While out of the three BB Golf GPS software packages I have tried BB GPS Golf has the fewest courses in it’s online databases, one of it’s big strengths is that is very easy to create a course yourself at the website. Currently there are just over 4200 courses in the database online and just over 2400 of them are fully mapped. As users add courses though they immediately become available to all users. Usually before I travel (and if I am planning on golfing) , I often make my decisions on where I will be playing before I leave. I will search the database before leaving and if the courses I am planning on playing don’t exist I will quickly map them. I have noticed that three of the courses that I usually play when visiting Maui are not listed so I will probably try to map those this summer in case we head out there this winter again.
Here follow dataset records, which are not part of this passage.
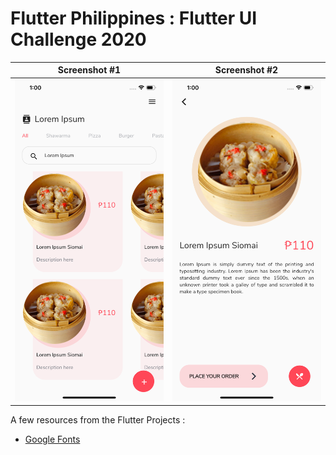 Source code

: # Flutter Philippines : Flutter UI Challenge 2020

| Screenshot #1 | Screenshot #2  |
| ------- | --- | 
| ![](screenshots/sc-1.png) | ![](screenshots/sc-2.png)  |


A few resources from the Flutter Projects : 
- [Google Fonts](https://pub.dev/packages/google_fonts) 
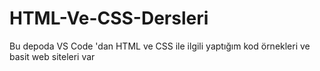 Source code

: # HTML-Ve-CSS-Dersleri
Bu depoda VS Code 'dan HTML ve CSS ile ilgili yaptığım kod örnekleri ve basit web siteleri var
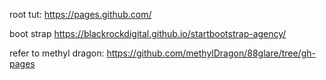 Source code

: root tut:
https://pages.github.com/

boot strap
https://blackrockdigital.github.io/startbootstrap-agency/

refer to methyl dragon:
https://github.com/methylDragon/88glare/tree/gh-pages
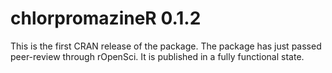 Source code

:# chlorpromazineR 0.1.2

This is the first CRAN release of the package. The package has just passed peer-review through rOpenSci. It is published in a fully functional state.
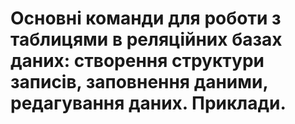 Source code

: # Основні команди для роботи з таблицями в реляційних базах даних: створення структури записів, заповнення даними, редагування даних. Приклади.
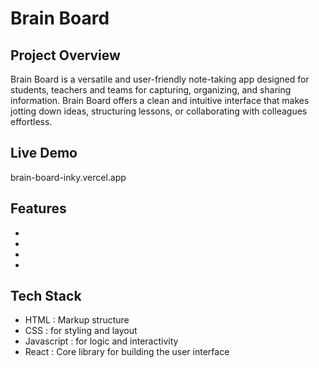 # Brain Board

## Project Overview
Brain Board is a versatile and user-friendly note-taking app designed for students, teachers and teams for capturing, organizing, and sharing information. Brain Board offers a clean and intuitive interface that makes jotting down ideas, structuring lessons, or collaborating with colleagues effortless.


## Live Demo

brain-board-inky.vercel.app



## Features
-
-
-
-

## Tech Stack
- HTML : Markup structure
- CSS :  for styling and layout
- Javascript : for logic and interactivity
- React : Core library for building the user interface
  


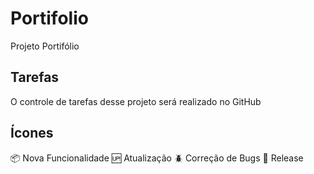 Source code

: # Portifolio
Projeto Portifólio

## Tarefas
O controle de tarefas desse projeto será realizado no GitHub

## Ícones

:package: Nova Funcionalidade
:up: Atualização
:beetle: Correção de Bugs
:checkered_flag: Release
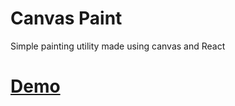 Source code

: # Canvas Paint

Simple painting utility made using canvas and React

# [Demo](https://cv-paint.herokuapp.com) 
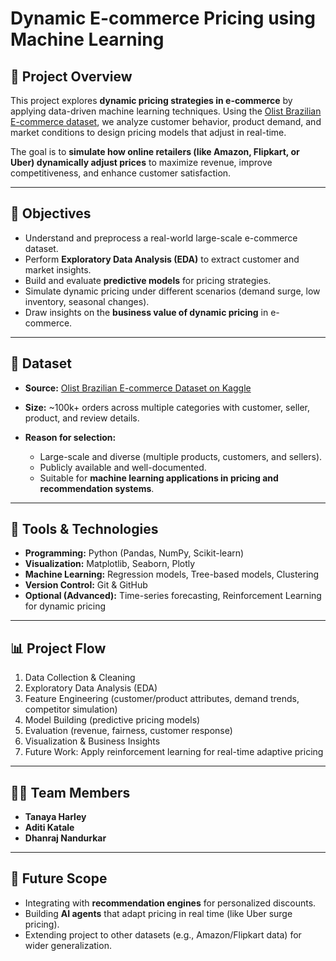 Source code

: 

# Dynamic E-commerce Pricing using Machine Learning

## 📌 Project Overview

This project explores **dynamic pricing strategies in e-commerce** by applying data-driven machine learning techniques. Using the [Olist Brazilian E-commerce dataset](https://www.kaggle.com/datasets/olistbr/brazilian-ecommerce), we analyze customer behavior, product demand, and market conditions to design pricing models that adjust in real-time.

The goal is to **simulate how online retailers (like Amazon, Flipkart, or Uber) dynamically adjust prices** to maximize revenue, improve competitiveness, and enhance customer satisfaction.

---

## 🎯 Objectives

* Understand and preprocess a real-world large-scale e-commerce dataset.
* Perform **Exploratory Data Analysis (EDA)** to extract customer and market insights.
* Build and evaluate **predictive models** for pricing strategies.
* Simulate dynamic pricing under different scenarios (demand surge, low inventory, seasonal changes).
* Draw insights on the **business value of dynamic pricing** in e-commerce.

---

## 📂 Dataset

* **Source:** [Olist Brazilian E-commerce Dataset on Kaggle](https://www.kaggle.com/datasets/olistbr/brazilian-ecommerce)
* **Size:** ~100k+ orders across multiple categories with customer, seller, product, and review details.
* **Reason for selection:**

  * Large-scale and diverse (multiple products, customers, and sellers).
  * Publicly available and well-documented.
  * Suitable for **machine learning applications in pricing and recommendation systems**.

---

## 🔧 Tools & Technologies

* **Programming:** Python (Pandas, NumPy, Scikit-learn)
* **Visualization:** Matplotlib, Seaborn, Plotly
* **Machine Learning:** Regression models, Tree-based models, Clustering
* **Version Control:** Git & GitHub
* **Optional (Advanced):** Time-series forecasting, Reinforcement Learning for dynamic pricing

---

## 📊 Project Flow

1. Data Collection & Cleaning
2. Exploratory Data Analysis (EDA)
3. Feature Engineering (customer/product attributes, demand trends, competitor simulation)
4. Model Building (predictive pricing models)
5. Evaluation (revenue, fairness, customer response)
6. Visualization & Business Insights
7. Future Work: Apply reinforcement learning for real-time adaptive pricing

---

## 👩‍💻 Team Members

* **Tanaya Harley**
* **Aditi Katale**
* **Dhanraj Nandurkar**

---

## 🚀 Future Scope 

* Integrating with **recommendation engines** for personalized discounts.
* Building **AI agents** that adapt pricing in real time (like Uber surge pricing).
* Extending project to other datasets (e.g., Amazon/Flipkart data) for wider generalization.

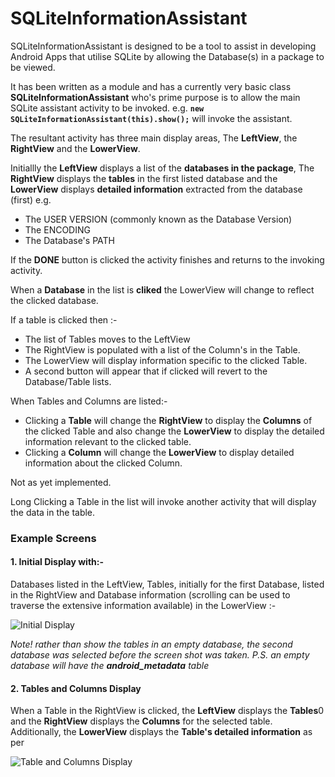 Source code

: # SQLiteInformationAssistant

SQLiteInformationAssistant is designed to be a tool to assist in developing Android Apps that utilise SQLite by allowing the Database(s)
in a package to be viewed.

It has been written as a module and has a currently very basic class **SQLiteInformationAssistant** who's prime purpose is to allow the main SQLite assistant activity to be invoked.
 e.g. **`new SQLiteInformationAssistant(this).show();`** will invoke the assistant.
 
The resultant activity has three main display areas, The **LeftView**, the **RightView** and the **LowerView**.

Initiallly the **LeftView** displays a list of the **databases in the package**, The **RightView** displays the **tables** in the first listed database and
the **LowerView** displays **detailed information** extracted from the database (first) e.g. 

- The USER VERSION (commonly known as the Database Version)
- The ENCODING
- The Database's PATH

If the **DONE** button is clicked the activity finishes and returns to the invoking activity.

When a **Database** in the list is **cliked** the LowerView will change to reflect the clicked database.

If a table is clicked then :-

- The list of Tables moves to the LeftView
- The RightView is populated with a list of the Column's in the Table.
- The LowerView will display information specific to the clicked Table.
- A second button will appear that if clicked will revert to the Database/Table lists.

When Tables and Columns are listed:-

- Clicking a **Table** will change the **RightView** to display the **Columns** of the clicked Table and also change the **LowerView** to display the detailed information relevant to the clicked table.
- Clicking a **Column** will change the **LowerView** to display detailed information about the clicked Column.

Not as yet implemented.

Long Clicking a Table in the list will invoke another activity that will display the data in the table.


### Example Screens

#### 1. Initial Display with:-

Databases listed in the LeftView, Tables, initially for the first Database, listed in the RightView and Database information (scrolling can be used to traverse the extensive information available) in the LowerView :- 

![Initial Display](https://user-images.githubusercontent.com/19511980/31858532-c611f862-b745-11e7-93ff-a1cd75b1fc27.JPG)

*Note! rather than show the tables in an empty database, the second database was selected before the screen shot was taken. P.S. an empty database will have the **android_metadata** table*

#### 2. Tables and Columns Display

When a Table in the RightView is clicked, the **LeftView** displays the **Tables**0 and the **RightView** displays the **Columns** for the selected table. Additionally, the **LowerView** displays the **Table's detailed information** as per

![Table and Columns Display](https://user-images.githubusercontent.com/19511980/31858653-befcb3a2-b748-11e7-9708-e40a7ff47773.JPG)
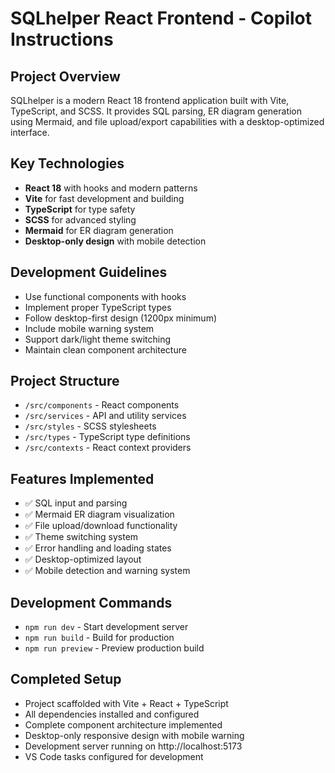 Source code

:# SQLhelper React Frontend - Copilot Instructions

## Project Overview
SQLhelper is a modern React 18 frontend application built with Vite, TypeScript, and SCSS. It provides SQL parsing, ER diagram generation using Mermaid, and file upload/export capabilities with a desktop-optimized interface.

## Key Technologies
- **React 18** with hooks and modern patterns
- **Vite** for fast development and building
- **TypeScript** for type safety
- **SCSS** for advanced styling
- **Mermaid** for ER diagram generation
- **Desktop-only design** with mobile detection

## Development Guidelines
- Use functional components with hooks
- Implement proper TypeScript types
- Follow desktop-first design (1200px minimum)
- Include mobile warning system
- Support dark/light theme switching
- Maintain clean component architecture

## Project Structure
- `/src/components` - React components
- `/src/services` - API and utility services  
- `/src/styles` - SCSS stylesheets
- `/src/types` - TypeScript type definitions
- `/src/contexts` - React context providers

## Features Implemented
- ✅ SQL input and parsing
- ✅ Mermaid ER diagram visualization
- ✅ File upload/download functionality
- ✅ Theme switching system
- ✅ Error handling and loading states
- ✅ Desktop-optimized layout
- ✅ Mobile detection and warning system

## Development Commands
- `npm run dev` - Start development server
- `npm run build` - Build for production
- `npm run preview` - Preview production build

## Completed Setup
- Project scaffolded with Vite + React + TypeScript
- All dependencies installed and configured
- Complete component architecture implemented
- Desktop-only responsive design with mobile warning
- Development server running on http://localhost:5173
- VS Code tasks configured for development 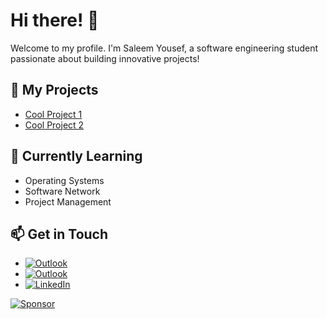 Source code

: # Hi there! 👋
Welcome to my profile. I'm Saleem Yousef, a software engineering student passionate about building innovative projects!

## 🚀 My Projects
- [Cool Project 1](https://github.com/yourproject)
- [Cool Project 2](https://github.com/yourproject)

## 🌱 Currently Learning
- Operating Systems
- Software Network
- Project Management

## 📫 Get in Touch
- [![Outlook](https://upload.wikimedia.org/wikipedia/commons/4/48/Outlook.com_icon.png)](mailto:saleemcollege@outlook.com)
- [![Outlook](https://img.shields.io/badge/Outlook-blue?style=flat&logo=microsoft-outlook&logoColor=white)](mailto:your-email@outlook.com)
- [![LinkedIn](https://img.shields.io/badge/LinkedIn-Saleem-Yousef-blue?logo=linkedin)](https://www.linkedin.com/in/saleemyousef/)
 
[![Sponsor](https://img.shields.io/badge/Sponsor%20Me-❤-red)](https://github.com/sponsors/Arikatakur)  
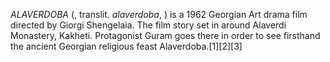 _ALAVERDOBA_ (, translit. _alaverdoba_, ) is a 1962 Georgian Art drama film directed by Giorgi Shengelaia. The film story set in around Alaverdi Monastery, Kakheti. Protagonist Guram goes there in order to see firsthand the ancient Georgian religious feast Alaverdoba.[1][2][3]
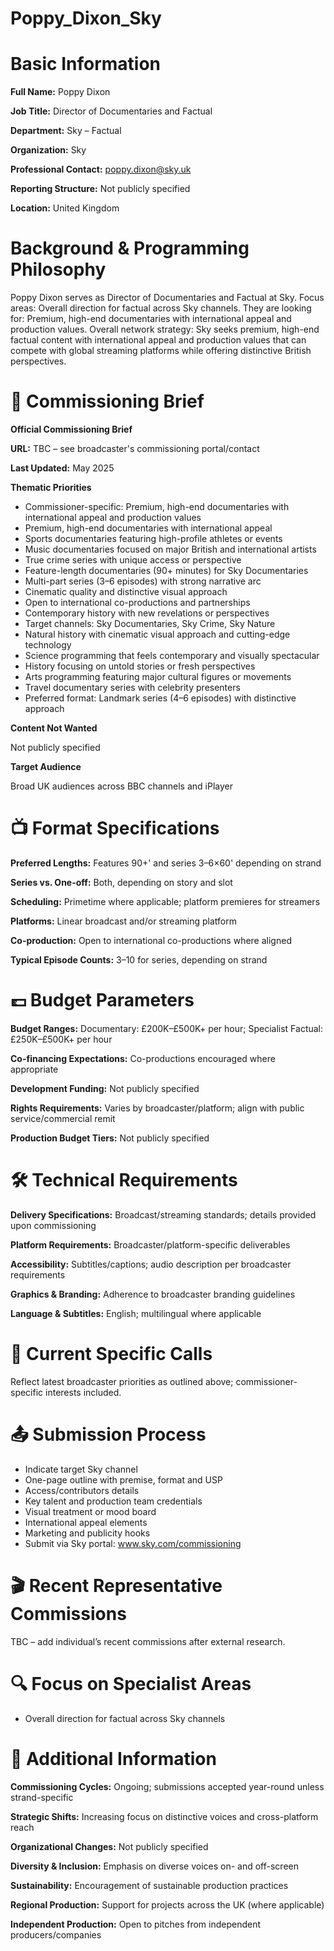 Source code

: # Poppy_Dixon_Sky

# Basic Information

**Full Name:** Poppy Dixon

**Job Title:** Director of Documentaries and Factual

**Department:** Sky – Factual

**Organization:** Sky

**Professional Contact:** poppy.dixon@sky.uk

**Reporting Structure:** Not publicly specified

**Location:** United Kingdom

# Background & Programming Philosophy

Poppy Dixon serves as Director of Documentaries and Factual at Sky. Focus areas: Overall direction for factual across Sky channels. They are looking for: Premium, high-end documentaries with international appeal and production values. Overall network strategy: Sky seeks premium, high-end factual content with international appeal and production values that can compete with global streaming platforms while offering distinctive British perspectives.

# 📄 Commissioning Brief

**Official Commissioning Brief**

**URL:** TBC – see broadcaster's commissioning portal/contact

**Last Updated:** May 2025

**Thematic Priorities**

- Commissioner-specific: Premium, high-end documentaries with international appeal and production values
- Premium, high-end documentaries with international appeal
- Sports documentaries featuring high-profile athletes or events
- Music documentaries focused on major British and international artists
- True crime series with unique access or perspective
- Feature-length documentaries (90+ minutes) for Sky Documentaries
- Multi-part series (3–6 episodes) with strong narrative arc
- Cinematic quality and distinctive visual approach
- Open to international co-productions and partnerships
- Contemporary history with new revelations or perspectives
- Target channels: Sky Documentaries, Sky Crime, Sky Nature
- Natural history with cinematic visual approach and cutting-edge technology
- Science programming that feels contemporary and visually spectacular
- History focusing on untold stories or fresh perspectives
- Arts programming featuring major cultural figures or movements
- Travel documentary series with celebrity presenters
- Preferred format: Landmark series (4–6 episodes) with distinctive approach

**Content Not Wanted**

Not publicly specified

**Target Audience**

Broad UK audiences across BBC channels and iPlayer

# 📺 Format Specifications

**Preferred Lengths:** Features 90+' and series 3–6×60' depending on strand

**Series vs. One-off:** Both, depending on story and slot

**Scheduling:** Primetime where applicable; platform premieres for streamers

**Platforms:** Linear broadcast and/or streaming platform

**Co-production:** Open to international co-productions where aligned

**Typical Episode Counts:** 3–10 for series, depending on strand

# 💷 Budget Parameters

**Budget Ranges:** Documentary: £200K–£500K+ per hour; Specialist Factual: £250K–£500K+ per hour

**Co-financing Expectations:** Co-productions encouraged where appropriate

**Development Funding:** Not publicly specified

**Rights Requirements:** Varies by broadcaster/platform; align with public service/commercial remit

**Production Budget Tiers:** Not publicly specified

# 🛠️ Technical Requirements

**Delivery Specifications:** Broadcast/streaming standards; details provided upon commissioning

**Platform Requirements:** Broadcaster/platform-specific deliverables

**Accessibility:** Subtitles/captions; audio description per broadcaster requirements

**Graphics & Branding:** Adherence to broadcaster branding guidelines

**Language & Subtitles:** English; multilingual where applicable

# 📢 Current Specific Calls

Reflect latest broadcaster priorities as outlined above; commissioner-specific interests included.

# 📤 Submission Process

- Indicate target Sky channel
- One-page outline with premise, format and USP
- Access/contributors details
- Key talent and production team credentials
- Visual treatment or mood board
- International appeal elements
- Marketing and publicity hooks
- Submit via Sky portal: www.sky.com/commissioning

# 🎬 Recent Representative Commissions

TBC – add individual’s recent commissions after external research.

# 🔍 Focus on Specialist Areas

- Overall direction for factual across Sky channels

# 📅 Additional Information

**Commissioning Cycles:** Ongoing; submissions accepted year-round unless strand-specific

**Strategic Shifts:** Increasing focus on distinctive voices and cross-platform reach

**Organizational Changes:** Not publicly specified

**Diversity & Inclusion:** Emphasis on diverse voices on- and off-screen

**Sustainability:** Encouragement of sustainable production practices

**Regional Production:** Support for projects across the UK (where applicable)

**Independent Production:** Open to pitches from independent producers/companies
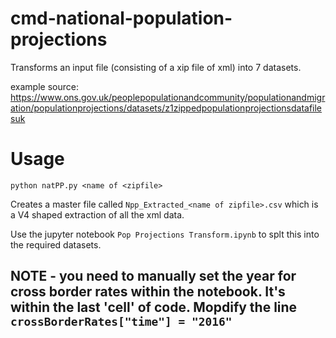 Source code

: 
# cmd-national-population-projections

Transforms an input file (consisting of a xip file of xml) into 7 datasets.

example source: https://www.ons.gov.uk/peoplepopulationandcommunity/populationandmigration/populationprojections/datasets/z1zippedpopulationprojectionsdatafilesuk


# Usage

`python natPP.py <name of <zipfile>`

Creates a master file called `Npp_Extracted_<name of zipfile>.csv` which is a V4 shaped extraction of all the xml data.

Use the jupyter notebook `Pop Projections Transform.ipynb` to splt this into the required datasets.


## NOTE - you need to manually set the year for cross border rates within the notebook. It's within the last 'cell' of code. Mopdify the line `crossBorderRates["time"] = "2016"` 
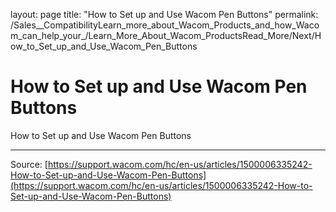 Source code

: layout: page
title: "How to Set up and Use Wacom Pen Buttons"
permalink: /Sales__CompatibilityLearn_more_about_Wacom_Products_and_how_Wacom_can_help_your_/Learn_More_About_Wacom_ProductsRead_More/Next/How_to_Set_up_and_Use_Wacom_Pen_Buttons

# How to Set up and Use Wacom Pen Buttons

How to Set up and Use Wacom Pen Buttons

---
Source: [https://support.wacom.com/hc/en-us/articles/1500006335242-How-to-Set-up-and-Use-Wacom-Pen-Buttons](https://support.wacom.com/hc/en-us/articles/1500006335242-How-to-Set-up-and-Use-Wacom-Pen-Buttons)
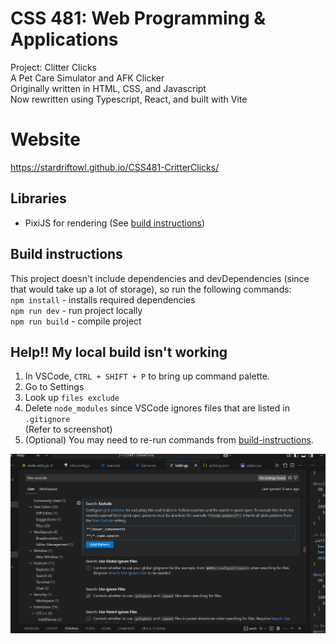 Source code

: # CSS 481: Web Programming & Applications
Project: Clitter Clicks\
A Pet Care Simulator and AFK Clicker\
Originally written in HTML, CSS, and Javascript \
Now rewritten using Typescript, React, and built with Vite

# Website
https://stardriftowl.github.io/CSS481-CritterClicks/

## Libraries
- PixiJS for rendering (See [build instructions](#build-instructions))

## Build instructions
This project doesn't include dependencies and devDependencies (since that would take up a lot of storage), so run the following commands: \
`npm install` - installs required dependencies \
`npm run dev` - run project locally \
`npm run build` - compile project

## Help!! My local build isn't working
1. In VSCode, `CTRL + SHIFT + P` to bring up command palette. 
2. Go to Settings
3. Look up `files exclude`
4. Delete `node_modules` since VSCode ignores files that are listed in `.gitignore` \
(Refer to screenshot)
1. (Optional) You may need to re-run commands from [build-instructions](#build-instructions).

<img src=VSCode_fileExclude.png width=800>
While there is no formal documentation for the program, the website has some tips and tricks and there is a fairly active community with 3100 + members and a forum. The author of the software has been very good about finding bugs and adding features that are being requested. He does give away the software for free, but does ask for a small donation. I agree that if you try the software and like it, you should donate a little bit of money to the author so that he continues to develop it.

In fact I was playing a few weeks ago with someone at our club. On the second hole he asked what software I was using and within a few minutes he had downloaded and installed the software as well as downloading the courses I created and was using it himself on his Blackberry Storm!

Overall I have really enjoyed using the software and will continue to use over the foreseeable future! I like all of the features in the software the way they are now and it has been very stable running on my Blackberry Bold. True there aren’t as many courses listed but that will change as people discover the software and start mapping their own courses. You really can’t go wrong if you want to use GPS with your Blackberry  on the golf course. Even if you don’t have a GPS enabled Blackberry there are small Bluetooth GPS receivers that you can use with your Blackberry and still enjoy using this software!